Their statement noted:

“In October 2019, Twitter self-reported a privacy issue that led to a tentative settlement agreement between Twitter and the FTC that was reached in 2021 with then-Acting Chair Slaughter. However, the FTC did not take action against Twitter until May 2022—after Khan had been designated as Chair and Musk’s acquisition became apparent. The timeline of the FTC’s actions raise significant questions, and after the Committee’s close examination of the newly revealed information, it appears that then-Acting Chair Slaughter and current Chair Khan did not intend to take action against Twitter until Elon Musk’s impending acquisition and the political pressure campaign that followed.”

Jordan wrote that on April 12, 2023, “after efforts to obtain your voluntary compliance,” the committee “issued a subpoena for documents relating to the FTC’s investigation of Twitter.” He said that the FTC claimed that they could not produce the aforementioned documents.
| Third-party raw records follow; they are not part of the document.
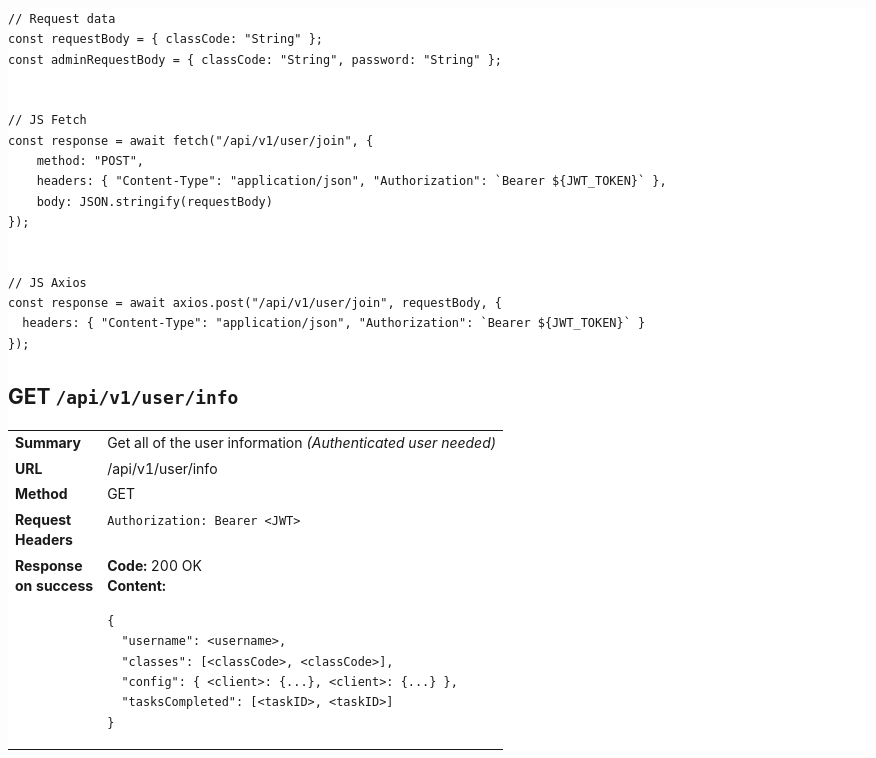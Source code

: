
 ```JS
// Request data
const requestBody = { classCode: "String" };
const adminRequestBody = { classCode: "String", password: "String" };


// JS Fetch
const response = await fetch("/api/v1/user/join", {
    method: "POST",
    headers: { "Content-Type": "application/json", "Authorization": `Bearer ${JWT_TOKEN}` },
    body: JSON.stringify(requestBody)
});


// JS Axios
const response = await axios.post("/api/v1/user/join", requestBody, { 
  headers: { "Content-Type": "application/json", "Authorization": `Bearer ${JWT_TOKEN}` } 
});
```



## GET `/api/v1/user/info`

<table><thead></thead>

  <tr>
    <td><b> Summary </b></td>
    <td> Get all of the user information <i>(Authenticated user needed)</i></td>
  </tr>

  <tr>
    <td><b> URL </b></td>
    <td> /api/v1/user/info </td>
  </tr>

  <tr>
    <td><b> Method </b></td>
    <td> GET </td>
  </tr>

  <tr>
    <td><b> Request <br> Headers </b></td>
    <td>
      <code>Authorization: Bearer &lt;JWT&gt;</code>
    </td>
  </tr>

  <tr>
    <td><b> Response <br> on success </b></td>
    <td>
      <b>Code:</b> 200 OK <br>
      <b>Content:</b>
      <pre lang="json"><code>{ 
  "username": &lt;username&gt;, 
  "classes": [&lt;classCode&gt;, &lt;classCode&gt;], 
  "config": { &lt;client&gt;: {...}, &lt;client&gt;: {...} }, 
  "tasksCompleted": [&lt;taskID&gt;, &lt;taskID&gt;] 
}</code></pre>
    </td>
  </tr>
On May 8, 2023, Jordan noted that the committee was briefed by the FTC on the situation.

Further, “From the FTC’s briefing and subsequent letter, it appears that the FTC acted against Twitter in May 2022 as a result of Elon Musk’s (at the time potential) acquisition of the company….”

Jordan pointed out that the timeline of the FTC’s actions (or lack of action) against Twitter “raises significant questions” and there is an “unjustified approximate one-year gap in the FTC’s actions with respect to Twitter.”

He added, “A reasonable conclusion is that neither you nor Acting Chair Slaughter seriously planned to take action against Twitter until political pressure arose given Mr. Musk’s impending acquisition. The FTC’s decision to enter the May 2022 Order after Mr. Musk’s acquisition became apparent gave the FTC the power to then harass Twitter under cover of the May 2022 Order. Put simply, what the Committee has learned of the FTC’s actions reinforces the concern.”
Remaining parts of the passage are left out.